An instructor teaching his militant recruits how to make car bombs accidentally set off explosives in his demonstration Monday, killing 21 of them in a huge blast that alerted authorities to the existence of the rural training camp in an orchard north of Baghdad. Nearly two dozen people were arrested, including wounded insurgents trying to hobble away from the scene.

The fatal goof by the al-Qaida breakaway group that dominates the Sunni Muslim insurgency in Iraq happened on the same day that the speaker of the Iraqi parliament, a prominent Sunni whom the militants consider a traitor, escaped unhurt from a roadside bomb attack on his motorcade in the northern city of Mosul.

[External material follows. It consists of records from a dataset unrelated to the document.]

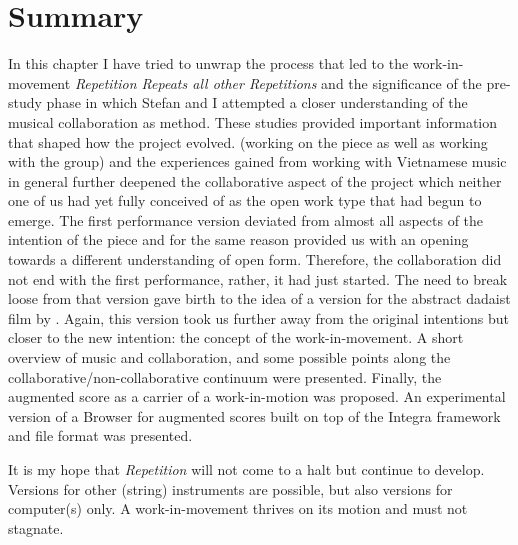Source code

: \section{Summary}
\label{sec:summary-2}

In this chapter I have tried to unwrap the process that led to the work-in-movement \emph{Repetition Repeats all other Repetitions} and the significance of the pre-study phase in which Stefan and I attempted a closer understanding of the musical collaboration as method. These studies provided important information that shaped how the project evolved.  (working on the piece as well as working with the group) and the experiences gained from working with Vietnamese music in general further deepened the collaborative aspect of the project which neither one of us had yet fully conceived of as the open work type that had begun to emerge. The first performance version deviated from almost all aspects of the intention of the piece and for the same reason provided us with an opening towards a different understanding of open form. Therefore, the collaboration did not end with the first performance, rather, it had just started. The need to break loose from that version gave birth to the idea of a version for the abstract dadaist film  by \citeauthor{eggeling24}. Again, this version took us further away from the original intentions but closer to the new intention: the concept of the work-in-movement. A short overview of music and collaboration, and some possible points along the collaborative/non-collaborative continuum were presented. Finally, the augmented score as a carrier of a work-in-motion was proposed. An experimental version of a Browser for augmented scores built on top of the Integra framework and file format was presented. 

It is my hope that \emph{Repetition} will not come to a halt but continue to develop. Versions for other (string) instruments are possible, but also versions for computer(s) only. A work-in-movement thrives on its motion and must not stagnate.
\newpage
\thispagestyle{empty}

The events underscored the determination of the insurgents to regain the strength they enjoyed in Iraq until U.S.-backed Sunni tribesmen turned against them at the height of the war. The militants are currently battling for control of mainly Sunni areas of western Iraq in a key test of the Shiite-led government’s ability to maintain security more than two years after the withdrawal of U.S. troops.

While the Iraqi army has been attacking insurgent training camps in the vast desert of western Anbar province near the Syrian border, it is unusual to find such a camp in the center of the country, just 60 miles north of the capital.

The discovery shows that “the terrorist groups have made a strong comeback in Iraq and that the security problems are far from over, and things are heading from bad to worse,” said Hamid al-Mutlaq, a member of the parliament’s security and defense committee.

The militants belonged to a network now known as the Islamic State of Iraq and the Levant, an extremist group that recently broke with al-Qaida. The ISIL, emboldened by fellow fighters’ gains in the Syrian civil war, has tried to position itself as the champion of Iraqi Sunnis angry at the government over what they see as efforts to marginalize them.

Car bombs are one of the deadliest weapons used by thw group, with coordinated waves of explosions regularly leaving scores dead in Baghdad and elsewhere across the country. The bombs are sometimes assembled in farm compounds where militants can gather without being spotted, or in car workshops in industrial areas.

The explosion Monday took place at a camp tucked away in an orchard in the village of al-Jalam, a farming area that has been a stronghold of al-Qaida close to the Sunni city of Samarra. According to a police officer, an army official and a hospital official, all of whom spoke on condition of anonymity for security reasons, the militants were attending a lesson on making car bombs and explosive belts when a glitch set off one of the devices during the car bomb part of the demonstration.

Security forces rushed to the area after hearing the thunderous blast and arrested 12 wounded militants along with another 10 trying to flee. Authorities searched two houses and a garage in the orchard, finding seven car bombs as well as several explosive belts and roadside bombs. Bomb experts then started the work of defusing the devices.

Violence has spiked in Iraq since last April, when security forces cracked down on a Sunni protest camp north of Baghdad in clashes that left 45 dead.

The situation deteriorated significantly in late December, when security forces dismantled a protest camp near the Anbar provincial capital of Ramadi. To defuse the tension, the security forces withdrew from Ramadi and the nearby city of Fallujah. ISIL militants promptly took over parts of Ramadi and the center of Fallujah.